St._Padre_Pio Stigmata[1]On August 31 in 2009, I – then a staff writer for the Tampa Bay Times – followed a Capuchin friar from the chapel at Most Holy Redeemer Catholic Church in Tampa to his desk in his office next door. Fr. John Aurilia, then Most Holy Redeemer’s pastor, agreed to let me interview him for the paper.

I dove right in with questions: What vows does a friar take? Why did you become a priest? What exactly do you own (not much!), and do you really live in poverty? Fr. John answered with humility and an Italian accent. He shared his story, eventually divulging what I never expected he would:

“In 1967, I was called to be Padre Pio’s secretary,” he said.

“I’m sorry,” I said, certain I had misheard him. “Whose secretary? I thought you said Padre Pio…”

As it turns out, he did.

Fr. John was ordained a priest in Campobasso, Italy by Bishop Alberto Carinci on Dec. 17, 1966. In 1967, for the month of August, he served as St. Padre Pio’s temporary secretary. Padre Pio was a friar known for receiving the stigmata (wounds like Christ’s); for bilocation (yes, being in two places at once); and for miraculously knowing stuff that nobody told him. Padre Pio died in 1968 and was canonized a saint by the Catholic Church in 2002. Now, Fr. John is pastor of Our Lady of Mt. Carmel Church in Passaic, N.J. He and I have kept in touch since I interviewed him for the paper, and he was gracious to chat with me about Padre Pio:

father john aurilia

AS: Did you know, or had you met Padre Pio before you served as his secretary?

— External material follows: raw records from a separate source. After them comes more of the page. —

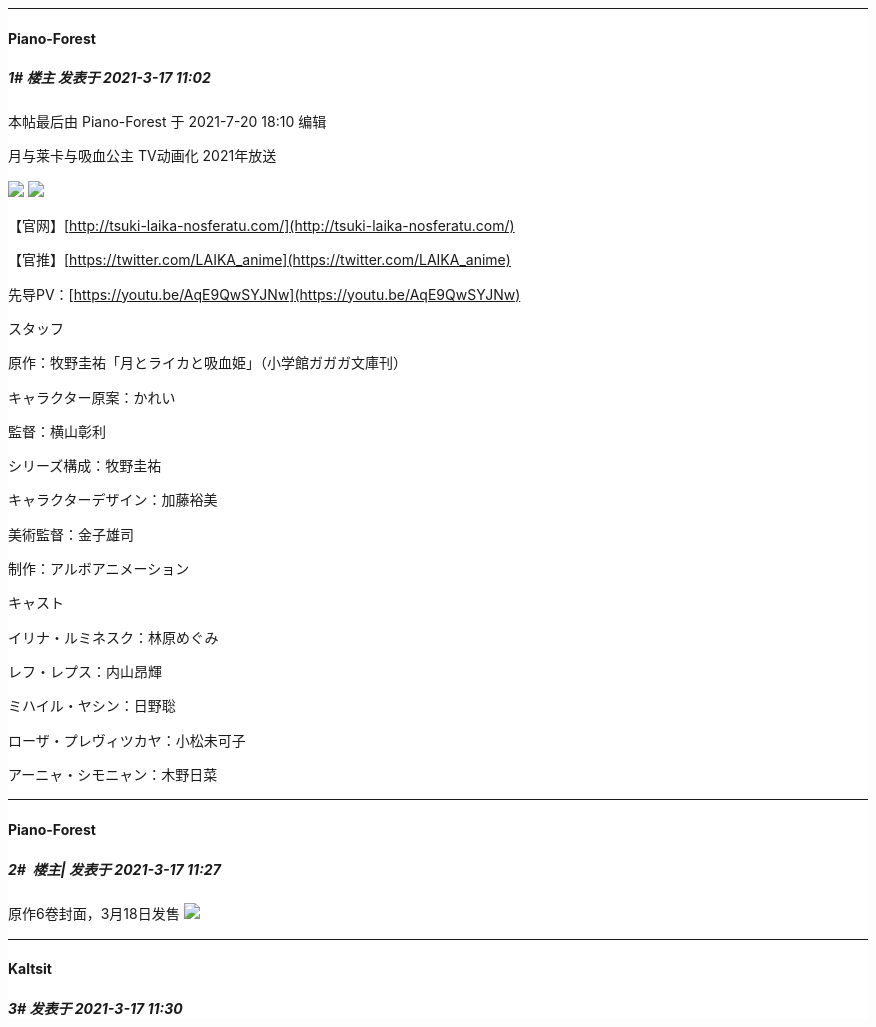

*****

####  Piano-Forest  
##### 1#       楼主       发表于 2021-3-17 11:02

 本帖最后由 Piano-Forest 于 2021-7-20 18:10 编辑 

月与莱卡与吸血公主 TV动画化 2021年放送

<img src="https://p.sda1.dev/1/45fcda6eb99547518826ffea4ec8fe65/IMG_20210317_110502.jpg" referrerpolicy="no-referrer">
<img src="https://p.sda1.dev/1/eb53e4e510f0571694f59159294eba47/visual.jpg" referrerpolicy="no-referrer">

【官网】[http://tsuki-laika-nosferatu.com/](http://tsuki-laika-nosferatu.com/)

【官推】[https://twitter.com/LAIKA_anime](https://twitter.com/LAIKA_anime)

先导PV：[https://youtu.be/AqE9QwSYJNw](https://youtu.be/AqE9QwSYJNw)

スタッフ

原作：牧野圭祐「月とライカと吸血姫」（小学館ガガガ文庫刊）

キャラクター原案：かれい

監督：横山彰利

シリーズ構成：牧野圭祐

キャラクターデザイン：加藤裕美

美術監督：金子雄司

制作：アルボアニメーション

キャスト

イリナ・ルミネスク：林原めぐみ

レフ・レプス：内山昂輝

ミハイル・ヤシン：日野聡

ローザ・プレヴィツカヤ：小松未可子

アーニャ・シモニャン：木野日菜

*****

####  Piano-Forest  
##### 2#         楼主| 发表于 2021-3-17 11:27

原作6卷封面，3月18日发售
<img src="https://p.sda1.dev/1/01a9a52356e827697184a5546d3d9788/IMG_20210317_112605.jpg" referrerpolicy="no-referrer">

*****

####  Kaltsit  
##### 3#       发表于 2021-3-17 11:30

Fr. John: Yes, when we were in the Minor Seminary in Pietrelcina, about 40 miles from San Giovanni Rotondo, we used to visit Padre Pio very frequently to get his blessings. For about 10 years before I became his personal secretary, there was a constant contact with Padre Pio. Then, I was requested to substitute (for) his personal secretary for a month.

AS: What did you know about Padre Pio before you worked with him?

Fr. John: That he was a saintly Friar, that he performed miracles, he had the stigmata, and the gift of knowing hearts and minds, and the gift of bilocation.

AS: Where did you and Padre Pio work and live?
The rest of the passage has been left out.